Loops. We next describe the semantics for loops \(\llbracket \mathbf while \, l \,\mathbf do \, S\rrbracket (\sigma , \pi ) = \sigma '\). We first consider semantics for terminating loops. The loop execution terminates when there are no threads active in the loop, and it is repeated until then. Formally, if there exist \(\sigma _1, \pi _1, \sigma _2, \pi _2, \dots , \sigma _k, \pi _k\), such that \(\sigma _i\) and \(\pi _i\) represent the state and the active set of threads at the beginning of the ith iteration of the loop, i.e. \(\sigma _1 = \sigma ,\, \pi _1 = \{ t \in \pi : \sigma (l, t) = \mathsf {true}\},\, \sigma _{i+1} = \llbracket S\rrbracket (\sigma _i, \pi _i)\), and \(\pi _{i+1} = \{ t \in \pi _{i} : \sigma _{i+1}(l, t) = \mathsf {true}\}\), and the last active set is empty, \(\pi _k = \phi \), then \(\sigma ' = \sigma _k\). If the loop is non-terminating, \(\sigma '\) is assigned the undefined state \(\bot \).

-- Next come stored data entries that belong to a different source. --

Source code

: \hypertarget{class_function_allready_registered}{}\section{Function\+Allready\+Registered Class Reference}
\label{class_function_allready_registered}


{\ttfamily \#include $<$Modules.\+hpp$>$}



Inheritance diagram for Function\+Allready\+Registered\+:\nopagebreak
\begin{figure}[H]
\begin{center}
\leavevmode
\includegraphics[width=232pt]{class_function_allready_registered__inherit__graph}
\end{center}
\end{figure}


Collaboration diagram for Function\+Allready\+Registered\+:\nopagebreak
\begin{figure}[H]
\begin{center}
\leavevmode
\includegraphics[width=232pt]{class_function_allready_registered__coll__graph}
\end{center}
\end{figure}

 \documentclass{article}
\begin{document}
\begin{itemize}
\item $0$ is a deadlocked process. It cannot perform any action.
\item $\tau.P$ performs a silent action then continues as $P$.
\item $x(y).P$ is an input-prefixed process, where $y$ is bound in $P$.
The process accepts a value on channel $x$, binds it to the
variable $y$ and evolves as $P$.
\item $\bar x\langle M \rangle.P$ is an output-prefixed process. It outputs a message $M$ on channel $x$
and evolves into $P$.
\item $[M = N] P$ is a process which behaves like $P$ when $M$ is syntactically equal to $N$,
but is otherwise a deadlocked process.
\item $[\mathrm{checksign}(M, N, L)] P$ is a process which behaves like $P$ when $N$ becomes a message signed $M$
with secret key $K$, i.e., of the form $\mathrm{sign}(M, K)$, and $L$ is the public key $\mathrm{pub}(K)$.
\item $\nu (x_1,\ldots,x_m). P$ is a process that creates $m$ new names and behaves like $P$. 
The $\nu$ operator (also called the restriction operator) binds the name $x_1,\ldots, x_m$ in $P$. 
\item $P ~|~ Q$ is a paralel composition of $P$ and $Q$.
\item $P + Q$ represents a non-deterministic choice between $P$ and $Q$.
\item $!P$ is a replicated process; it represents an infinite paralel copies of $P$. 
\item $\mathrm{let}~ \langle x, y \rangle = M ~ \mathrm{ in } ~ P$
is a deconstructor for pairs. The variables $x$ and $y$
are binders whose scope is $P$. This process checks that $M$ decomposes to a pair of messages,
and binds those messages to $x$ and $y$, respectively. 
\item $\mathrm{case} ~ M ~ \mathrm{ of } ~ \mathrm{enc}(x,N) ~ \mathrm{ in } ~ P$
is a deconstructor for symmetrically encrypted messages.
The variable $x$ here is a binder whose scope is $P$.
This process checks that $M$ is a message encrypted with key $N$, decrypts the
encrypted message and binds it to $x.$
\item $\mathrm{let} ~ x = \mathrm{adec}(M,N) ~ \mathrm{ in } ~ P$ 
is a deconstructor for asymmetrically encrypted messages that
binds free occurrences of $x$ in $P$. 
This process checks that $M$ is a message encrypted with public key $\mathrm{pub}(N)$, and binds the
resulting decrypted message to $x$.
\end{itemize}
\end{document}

Reachable Configurations. We now define the set \(\mathcal {R}\) of configurations reachable during a kernel’s execution. A configuration is a tuple \((\sigma , \pi , S)\), where \(\sigma \) is the current state, \(\pi \) is the current active set of threads, and S is the next statement to be executed. We give a inductive definition for \(\mathcal {R}\). The initial configuration \((\sigma _0, T, K)\) belongs to \(\mathcal {R}\), where \(\sigma _0\) is the initial state, T is the set of all threads and K is the kernel. In the recursive case, suppose \((\sigma , \pi , S)\) belongs to \(\mathcal {R}\). When \(S = S_1; S_2\), the configuration \((\sigma , \pi , S_1)\) belongs to \(\mathcal {R}\), since \(S_1\) is the next statement to be executed. Further, if the state after executing \(S_1\), \(\sigma ' = \llbracket S_1\rrbracket (\sigma , \pi )\), is not undefined i.e. \(\sigma ' \ne \bot \), then \((\sigma ', \pi , S_2)\) also belongs to \(\mathcal {R}\). Similarly, when S is a conditional \([\mathbf if \, l \,\mathbf then \, S _1 \,\mathbf else \, S _2]\), both if and else branches are reachable, and thus, \((\sigma , \pi _1, S_1)\) and \((\sigma , \pi _2, S_2)\) belong to \(\mathcal {R}\), where \(\pi _1 = \{ t \in \pi : \sigma (l, t) = \mathsf {true}\}\) and \(\pi _2 = \pi \setminus \pi _1\). Lastly, when S is a loop \([ \mathbf while \, l \, \mathbf do \, S' ]\), the configuration \((\sigma , \pi ', S')\), where \(\pi ' = \{ t \in \pi : \sigma (l, t) = \mathsf {true}\}\), is reachable. Further, if the state after executing \(S'\) is not undefined, the configuration \((\llbracket S'\rrbracket (\sigma , \pi '), \pi ', S)\) is also reachable.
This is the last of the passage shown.